# [Work item]
Leaving out the images, transcribe every record below exactly.

# [Data listing]

========

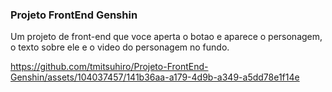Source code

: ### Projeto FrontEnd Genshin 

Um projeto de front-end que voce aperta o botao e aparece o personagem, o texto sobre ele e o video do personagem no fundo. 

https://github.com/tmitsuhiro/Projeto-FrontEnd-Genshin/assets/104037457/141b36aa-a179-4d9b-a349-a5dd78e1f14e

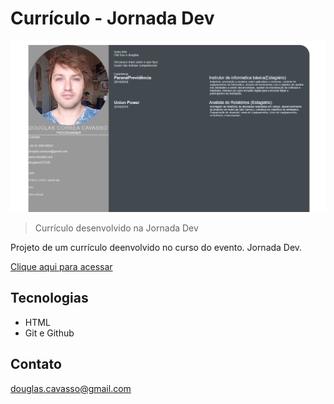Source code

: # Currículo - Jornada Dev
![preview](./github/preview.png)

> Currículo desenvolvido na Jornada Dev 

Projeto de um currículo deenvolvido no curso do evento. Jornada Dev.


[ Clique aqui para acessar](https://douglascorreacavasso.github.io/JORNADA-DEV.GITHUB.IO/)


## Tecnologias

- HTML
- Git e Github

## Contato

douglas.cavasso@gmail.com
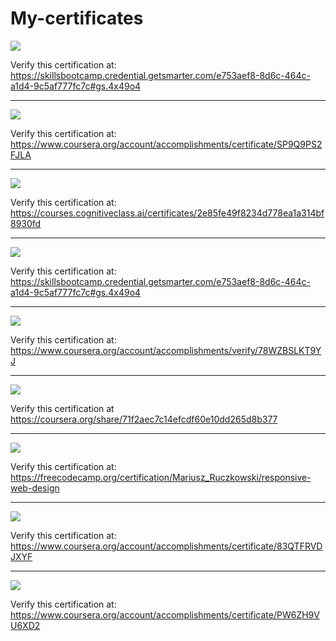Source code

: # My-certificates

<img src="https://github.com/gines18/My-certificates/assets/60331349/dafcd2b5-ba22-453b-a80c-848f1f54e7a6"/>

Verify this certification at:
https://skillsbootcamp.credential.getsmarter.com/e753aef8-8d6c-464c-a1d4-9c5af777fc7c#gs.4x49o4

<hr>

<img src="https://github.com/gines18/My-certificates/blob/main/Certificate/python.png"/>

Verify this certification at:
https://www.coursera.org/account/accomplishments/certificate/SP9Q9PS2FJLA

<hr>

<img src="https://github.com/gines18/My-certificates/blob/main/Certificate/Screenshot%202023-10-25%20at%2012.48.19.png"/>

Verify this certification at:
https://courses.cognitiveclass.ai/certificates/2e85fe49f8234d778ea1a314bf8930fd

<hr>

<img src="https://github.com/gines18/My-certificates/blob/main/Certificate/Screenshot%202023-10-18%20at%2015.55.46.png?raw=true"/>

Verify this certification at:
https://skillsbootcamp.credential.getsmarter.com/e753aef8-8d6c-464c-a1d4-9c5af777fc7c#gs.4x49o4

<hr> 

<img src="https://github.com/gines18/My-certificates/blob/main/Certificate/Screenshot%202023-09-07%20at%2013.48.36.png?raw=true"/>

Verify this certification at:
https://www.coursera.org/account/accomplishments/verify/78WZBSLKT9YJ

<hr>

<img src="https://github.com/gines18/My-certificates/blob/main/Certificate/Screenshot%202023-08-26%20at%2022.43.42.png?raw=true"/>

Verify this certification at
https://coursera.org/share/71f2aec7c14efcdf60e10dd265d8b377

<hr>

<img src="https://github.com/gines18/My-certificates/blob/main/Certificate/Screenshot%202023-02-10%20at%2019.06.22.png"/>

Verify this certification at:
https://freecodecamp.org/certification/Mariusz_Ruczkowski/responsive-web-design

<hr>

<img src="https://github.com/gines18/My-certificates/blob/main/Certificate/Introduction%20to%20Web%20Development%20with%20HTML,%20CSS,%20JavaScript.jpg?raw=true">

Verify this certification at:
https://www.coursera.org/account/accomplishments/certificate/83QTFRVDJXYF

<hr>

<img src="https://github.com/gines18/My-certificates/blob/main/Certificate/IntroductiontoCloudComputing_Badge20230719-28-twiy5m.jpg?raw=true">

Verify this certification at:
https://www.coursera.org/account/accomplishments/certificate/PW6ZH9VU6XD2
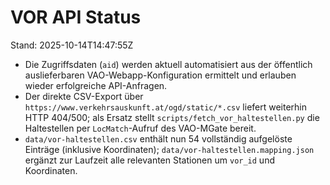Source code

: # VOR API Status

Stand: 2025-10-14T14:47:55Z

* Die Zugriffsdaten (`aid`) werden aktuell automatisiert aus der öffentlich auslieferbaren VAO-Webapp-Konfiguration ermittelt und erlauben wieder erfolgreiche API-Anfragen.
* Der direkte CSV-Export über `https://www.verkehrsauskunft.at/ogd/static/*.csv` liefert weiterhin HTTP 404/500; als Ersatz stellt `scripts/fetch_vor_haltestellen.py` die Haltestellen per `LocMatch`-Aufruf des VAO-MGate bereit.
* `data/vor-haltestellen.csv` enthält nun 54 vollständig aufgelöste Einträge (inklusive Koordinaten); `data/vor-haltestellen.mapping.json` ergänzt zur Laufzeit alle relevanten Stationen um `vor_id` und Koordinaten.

========

# [Output for this exercise]
Source code

: ### Projeto FrontEnd Genshin 

Um projeto de front-end que voce aperta o botao e aparece o personagem, o texto sobre ele e o video do personagem no fundo. 

https://github.com/tmitsuhiro/Projeto-FrontEnd-Genshin/assets/104037457/141b36aa-a179-4d9b-a349-a5dd78e1f14e

Source code

: # Currículo - Jornada Dev
![preview](./github/preview.png)

> Currículo desenvolvido na Jornada Dev 

Projeto de um currículo deenvolvido no curso do evento. Jornada Dev.


[ Clique aqui para acessar](https://douglascorreacavasso.github.io/JORNADA-DEV.GITHUB.IO/)


## Tecnologias

- HTML
- Git e Github

## Contato

douglas.cavasso@gmail.com
Source code

: # My-certificates

<img src="https://github.com/gines18/My-certificates/assets/60331349/dafcd2b5-ba22-453b-a80c-848f1f54e7a6"/>

Verify this certification at:
https://skillsbootcamp.credential.getsmarter.com/e753aef8-8d6c-464c-a1d4-9c5af777fc7c#gs.4x49o4

<hr>

<img src="https://github.com/gines18/My-certificates/blob/main/Certificate/python.png"/>

Verify this certification at:
https://www.coursera.org/account/accomplishments/certificate/SP9Q9PS2FJLA

<hr>

<img src="https://github.com/gines18/My-certificates/blob/main/Certificate/Screenshot%202023-10-25%20at%2012.48.19.png"/>

Verify this certification at:
https://courses.cognitiveclass.ai/certificates/2e85fe49f8234d778ea1a314bf8930fd

<hr>

<img src="https://github.com/gines18/My-certificates/blob/main/Certificate/Screenshot%202023-10-18%20at%2015.55.46.png?raw=true"/>

Verify this certification at:
https://skillsbootcamp.credential.getsmarter.com/e753aef8-8d6c-464c-a1d4-9c5af777fc7c#gs.4x49o4

<hr> 

<img src="https://github.com/gines18/My-certificates/blob/main/Certificate/Screenshot%202023-09-07%20at%2013.48.36.png?raw=true"/>

Verify this certification at:
https://www.coursera.org/account/accomplishments/verify/78WZBSLKT9YJ

<hr>

<img src="https://github.com/gines18/My-certificates/blob/main/Certificate/Screenshot%202023-08-26%20at%2022.43.42.png?raw=true"/>

Verify this certification at
https://coursera.org/share/71f2aec7c14efcdf60e10dd265d8b377

<hr>

<img src="https://github.com/gines18/My-certificates/blob/main/Certificate/Screenshot%202023-02-10%20at%2019.06.22.png"/>

Verify this certification at:
https://freecodecamp.org/certification/Mariusz_Ruczkowski/responsive-web-design

<hr>

<img src="https://github.com/gines18/My-certificates/blob/main/Certificate/Introduction%20to%20Web%20Development%20with%20HTML,%20CSS,%20JavaScript.jpg?raw=true">

Verify this certification at:
https://www.coursera.org/account/accomplishments/certificate/83QTFRVDJXYF

<hr>

<img src="https://github.com/gines18/My-certificates/blob/main/Certificate/IntroductiontoCloudComputing_Badge20230719-28-twiy5m.jpg?raw=true">

Verify this certification at:
https://www.coursera.org/account/accomplishments/certificate/PW6ZH9VU6XD2
Source code

: # VOR API Status

Stand: 2025-10-14T14:47:55Z

* Die Zugriffsdaten (`aid`) werden aktuell automatisiert aus der öffentlich auslieferbaren VAO-Webapp-Konfiguration ermittelt und erlauben wieder erfolgreiche API-Anfragen.
* Der direkte CSV-Export über `https://www.verkehrsauskunft.at/ogd/static/*.csv` liefert weiterhin HTTP 404/500; als Ersatz stellt `scripts/fetch_vor_haltestellen.py` die Haltestellen per `LocMatch`-Aufruf des VAO-MGate bereit.
* `data/vor-haltestellen.csv` enthält nun 54 vollständig aufgelöste Einträge (inklusive Koordinaten); `data/vor-haltestellen.mapping.json` ergänzt zur Laufzeit alle relevanten Stationen um `vor_id` und Koordinaten.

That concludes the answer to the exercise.